Here are two measures of what a surprise this is. One: Ken Spain, spokesman for the NRCC, simply tweets “unreal” as he begins a series of observations about what this means for Democrats. Two: a Democratic strategist confirms to me that Bayh didn’t let anyone at any level of the party know about this, and shares with me an expletive I won’t share about the man himself.

Luke Russert tweets:Amazing, Bayh told his staff he was done on Friday and didn’t call Harry Reid until 25 minutes ago!!!” If that’s true, it’s pretty remarkable behavior even for someone as famously callow as Bayh.

So why did he quit so suddenly? His official statement says he’s frustrated with the Senate because there is “too much partisanship and not enough progress — too much narrow ideology and not enough practical problem-solving.” Maybe. Alternatively, he’s tired of taking hits from party liberals, who aren’t exactly fans of his ostentatious centrism and bipartisan preening. That’s pretty much Marc Ambinder’s take:He wanted to be POTUS and came to hate the Senate and liberal activists. He wanted no mas.”
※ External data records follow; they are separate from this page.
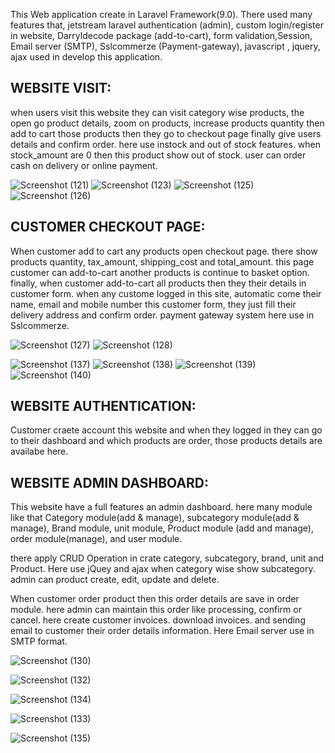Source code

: This Web application create in Laravel Framework(9.0). There used many features that, jetstream laravel authentication (admin), custom login/register in website, Darryldecode package (add-to-cart), form validation,Session, Email server (SMTP), Sslcommerze (Payment-gateway), javascript , jquery, ajax used in develop this application.

## WEBSITE VISIT:

when users visit this website they can visit category wise products, the open go product details, zoom on products, increase products quantity then add to cart those products then they go to checkout page finally give users details and confirm order. here use instock and out of stock features. when stock_amount are 0 then this product show out of stock. user can order cash on delivery or online payment. 

![Screenshot (121)](https://user-images.githubusercontent.com/85999223/197323160-445fa90d-396b-485b-8431-52e637359e28.png)
![Screenshot (123)](https://user-images.githubusercontent.com/85999223/197323647-588b8690-c61b-42b6-bea4-222caf3bf5f6.png)
![Screenshot (125)](https://user-images.githubusercontent.com/85999223/197323654-1c61f2e6-192d-4d98-8a18-10eadf7d9973.png)
![Screenshot (126)](https://user-images.githubusercontent.com/85999223/197323671-4eb0be6b-06e4-4f8f-8cd5-74c44393c5b7.png)


## CUSTOMER CHECKOUT PAGE:

When customer add to cart any products open checkout page. there show products quantity, tax_amount, shipping_cost and total_amount. this page customer can add-to-cart another products is continue to basket option. finally, when customer add-to-cart all products then they their details in customer form. when any custome logged in this site, automatic come their name, email and mobile number this customer form, they just fill their delivery address and confirm order. payment gateway system here use in Sslcommerze.

![Screenshot (127)](https://user-images.githubusercontent.com/85999223/197323681-078f7605-f767-43b4-a1a6-3c4919ccf9d4.png)
![Screenshot (128)](https://user-images.githubusercontent.com/85999223/197323728-796ebb23-6877-473e-a971-dc3cd2045b77.png)

![Screenshot (137)](https://user-images.githubusercontent.com/85999223/197324455-13b15750-5662-4146-97d2-9bd244d4e9ef.png)
![Screenshot (138)](https://user-images.githubusercontent.com/85999223/197324465-f8e4799f-c86c-4598-8b73-069f9b49ce83.png)
![Screenshot (139)](https://user-images.githubusercontent.com/85999223/197324471-bde1d7b9-c51d-474b-b3d8-71027a51fcc5.png)
![Screenshot (140)](https://user-images.githubusercontent.com/85999223/197324477-9c0eb3d2-2da4-4721-a90a-7098a5ad83e6.png)

## WEBSITE AUTHENTICATION:

Customer craete account this website and when they logged in they can go to their dashboard and which products are order, those products details are availabe here.

## WEBSITE ADMIN DASHBOARD:

This website have a full features an admin dashboard. here many module like that Category module(add & manage), subcategory module(add & manage), Brand module, unit module, Product module (add and manage), order module(manage), and user module.

there apply CRUD Operation in crate category, subcategory, brand, unit and Product. Here use jQuey and ajax when category wise show subcategory. admin can product create, edit, update and delete.

When customer order product then this order details are save in order module. here admin can maintain this order like processing, confirm or cancel. here create customer invoices. download invoices. and sending email to customer their order details information. Here Email server use in SMTP format.

![Screenshot (130)](https://user-images.githubusercontent.com/85999223/197323922-a3de81f6-767e-4e6a-8c11-0be4c3b6a390.png)

![Screenshot (132)](https://user-images.githubusercontent.com/85999223/197323940-3411fee7-508d-415b-92db-eafba1550575.png)

![Screenshot (134)](https://user-images.githubusercontent.com/85999223/197323950-9a99591a-dcb1-4c84-a0b3-84bcd80b8166.png)

![Screenshot (133)](https://user-images.githubusercontent.com/85999223/197323960-b910bcec-b2b0-4e67-818d-6c83a139c335.png)

![Screenshot (135)](https://user-images.githubusercontent.com/85999223/197323964-cd4e8b19-bb31-4cc0-8062-e0e69456c330.png)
In any case, Bayh had already raised $13 million for his reelection campaign, and up until a few days ago he was assuring party leaders that he would run. Pulling out at this late date is a pretty explicit show of pique, and an obvious gift to Republicans, whose odds of picking up Indiana in November just went way up. Bayh didn’t quite give Democrats the finger on his way out, but he did everything short of it.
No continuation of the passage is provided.